Alain
Bellemare
Lève-toi
et marche...
ou
crève!
Les
aventures d'un Pied-Noir en Algérie
Préface
J'ai
toujours condamné la terreur. Je dois condamner aussi un terrorisme qui
s'exerce aveuglément dans les rues d'Alger par exemple, et qui peut un
jour frapper ma mère ou ma famille. Je crois à la justice, mais
je défendrai ma mère avant la justice.
Albert
Camus, Algérie 1958, Actuelles III
Avoir 18 ans à Bône! Quel rêve! Hier Bône
la coquette, aujourd'hui Annaba. C'est le paradis, non? Tous les guides touristiques
le disent. Peut-être, mais pas dans l'Algérie de la fin des années
1950. Et pas pour un jeune Pied-Noir. Encore moins pour un Pied-Noir d'origine
sicilienne né dans le quartier arabe, alimenté au sein arabe, basané
comme ses frères musulmans, citoyens de seconde zone comme eux parce que
fils d'ouvrier.
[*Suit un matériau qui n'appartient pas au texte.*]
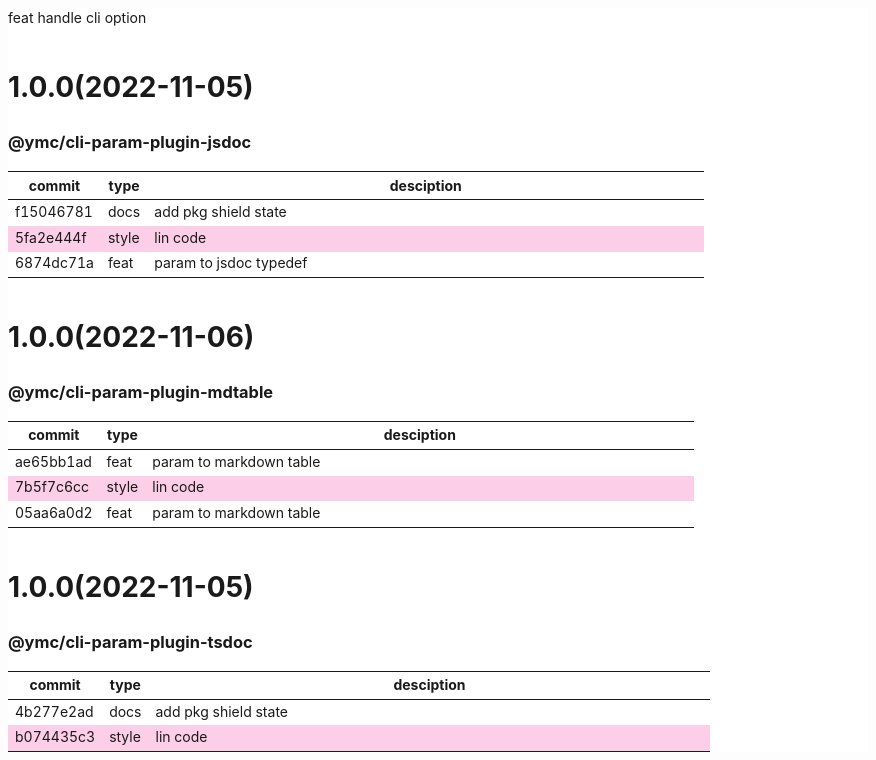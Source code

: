 <td>feat</td>
<td>handle cli option</td></tr></tbody></table>

<a name="1.0.0"></a>
# 1.0.0(2022-11-05)
### @ymc/cli-param-plugin-jsdoc
<table><thead><tr><th>commit</th><th>type</th><th style="width:80%">desciption</th></tr></thead><tbody><tr><td><a title="docs(core): add pkg shield state&#10;&#10;export handle as default&#10;&#10;generated by ymc@robot" hrel="https://github.com/ymc-github/js-idea/commit/9f15046781cff2e240ce3dff343130e23d7b204c"> f15046781 </a></td>
<td>docs</td>
<td>add pkg shield state</td></tr>
<tr style="background-color:#fdcee8;" ><td><a title="style(core): lin code&#10;&#10;export handle as default&#10;&#10;generated by ymc@robot" hrel="https://github.com/ymc-github/js-idea/commit/15fa2e444f25207323ba3d3cfe63285efe0a8a46"> 5fa2e444f </a></td>
<td>style</td>
<td>lin code</td></tr>
<tr><td><a title="feat(core): param to jsdoc typedef&#10;&#10;export class and instance&#10;&#10;generated by ymc@robot" hrel="https://github.com/ymc-github/js-idea/commit/96874dc71a2f66d1ae644e079f0566c92f89334d"> 6874dc71a </a></td>
<td>feat</td>
<td>param to jsdoc typedef</td></tr></tbody></table>

<a name="1.0.0"></a>
# 1.0.0(2022-11-06)
### @ymc/cli-param-plugin-mdtable
<table><thead><tr><th>commit</th><th>type</th><th style="width:80%">desciption</th></tr></thead><tbody><tr><td><a title="feat(core): param to markdown table&#10;&#10;update lin,tes state in readme.md&#10;update banner in dist&#10;&#10;generated by ymc@robot" hrel="https://github.com/ymc-github/js-idea/commit/0ae65bb1ad89e4cab8b3f351c8a906aa6aea0190"> ae65bb1ad </a></td>
<td>feat</td>
<td>param to markdown table</td></tr>
<tr style="background-color:#fdcee8;" ><td><a title="style(core): lin code&#10;&#10;export handle as default&#10;&#10;generated by ymc@robot" hrel="https://github.com/ymc-github/js-idea/commit/97b5f7c6cc3730d8a9234a96b7dcc65d2d81d99e"> 7b5f7c6cc </a></td>
<td>style</td>
<td>lin code</td></tr>
<tr><td><a title="feat(core): param to markdown table&#10;&#10;stage define help and sampe&#10;export help handle&#10;export validType, toArray, toJson&#10;export linkMap, parseMap&#10;&#10;generated by ymc@robot" hrel="https://github.com/ymc-github/js-idea/commit/b05aa6a0d2d4cbe892a713e5ad5e33faa1d642d4"> 05aa6a0d2 </a></td>
<td>feat</td>
<td>param to markdown table</td></tr></tbody></table>

<a name="1.0.0"></a>
# 1.0.0(2022-11-05)
### @ymc/cli-param-plugin-tsdoc
<table><thead><tr><th>commit</th><th>type</th><th style="width:80%">desciption</th></tr></thead><tbody><tr><td><a title="docs(core): add pkg shield state&#10;&#10;export handle as default&#10;&#10;generated by ymc@robot" hrel="https://github.com/ymc-github/js-idea/commit/d4b277e2ad8d7068373173c815083ae60cd4fbd0"> 4b277e2ad </a></td>
<td>docs</td>
<td>add pkg shield state</td></tr>
<tr style="background-color:#fdcee8;" ><td><a title="style(core): lin code&#10;&#10;to keep zero error,warn&#10;&#10;generated by ymc@robot" hrel="https://github.com/ymc-github/js-idea/commit/fb074435c3c5fede9287fa7144c5fac1b899b37e"> b074435c3 </a></td>
<td>style</td>
<td>lin code</td></tr>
Les circonstances le pousseront néanmoins dans la Légion
étrangère et à devenir plus tard chef de patrouille dans
l'Unité territoriale de son quartier. Puis à l'aube d'un certain
jour, épuisé, alors qu'il rêve de rentrer chez lui pour retrouver
les siens, rêve qu'il fit souvent au cours de la guerre, sa femme, sa mère
et son père, toute sa famille comme des milliers d'autres est forcée
de quitter le pays, humiliée et bafouée. Bienvenue dans l'histoire
de Pino. Bienvenue en Algérie française. Si vous n'êtes pas
Pied-Noir, bien sûr
Comme
chacun le sait, la Légion étrangère n'est pas une filiale
extrême du Club Med. Il s'agit plutôt d'une section coloniale de l'armée
française, constituée de soldats hyper entraînés, enragés
congénitaux pour plusieurs d'entre eux, et, en Algérie, lancée
contre les militants du FLN (Front de libération nationale). Or, ces derniers
sont aussi enragés que les légionnaires. Révoltés
contre l'injustice et l'arrogance de l'État colonialiste français,
motivés par le ressentiment, soutenus par des puissances étrangères,
instrumentalisés, bien entraînés et bien armés, souvent
par des leaders intransigeants.
Le
roman d'Alain Bellemare, écrit du point de vue de Pino, raconte l'histoire
de ce dernier : son enfance, sa famille, ses amours, ses copains, sa guerre, ses
aventures dans les bordels et les tripots d'Algérie; son besoin de vengeance
contre les terroristes et les intégristes, sa révolte contre l'État,
l'Église, l'armée et un certain Grand Général. Or
cette histoire, cette colère
l'histoire de cette colère et
de cette révolte le dépasse largement. Elle est celle de la fin
de l'Algérie française, que nous aurions intérêt à
connaître davantage. Effectivement, cette tragédie semble annoncer
les grands conflits d'aujourd'hui, les enjeux majeurs auxquels nos sociétés
sont confrontées : le monde déchiré entre la quête
de liberté et de richesse, les exclusions et la tentation intégriste;
la France avec ses banlieues qui flambent, et ses ripostes politiques ingénues
ou extrémistes; le monde entier tel qu'il va, avec le 11-Septembre, l'Irak,
la Palestine, etc.; les élites occidentales brandissant des valeurs morales
ou de démocratie apparente, mais préservant, toujours dans leurs
propres intérêts, les fondements même de l'injustice. Selon
le point de vue de Pino, soustrait d'emblée à la rectitude morale
et aux bons sentiments, les vrais ennemis ne sont pas toujours ceux que l'on pense;
le racisme et la terreur ne s'apprennent pas fatalement dans les quartiers mixtes.
Alain
Bellemare, qui nous livre ici son premier roman, est un conteur qui force l'admiration.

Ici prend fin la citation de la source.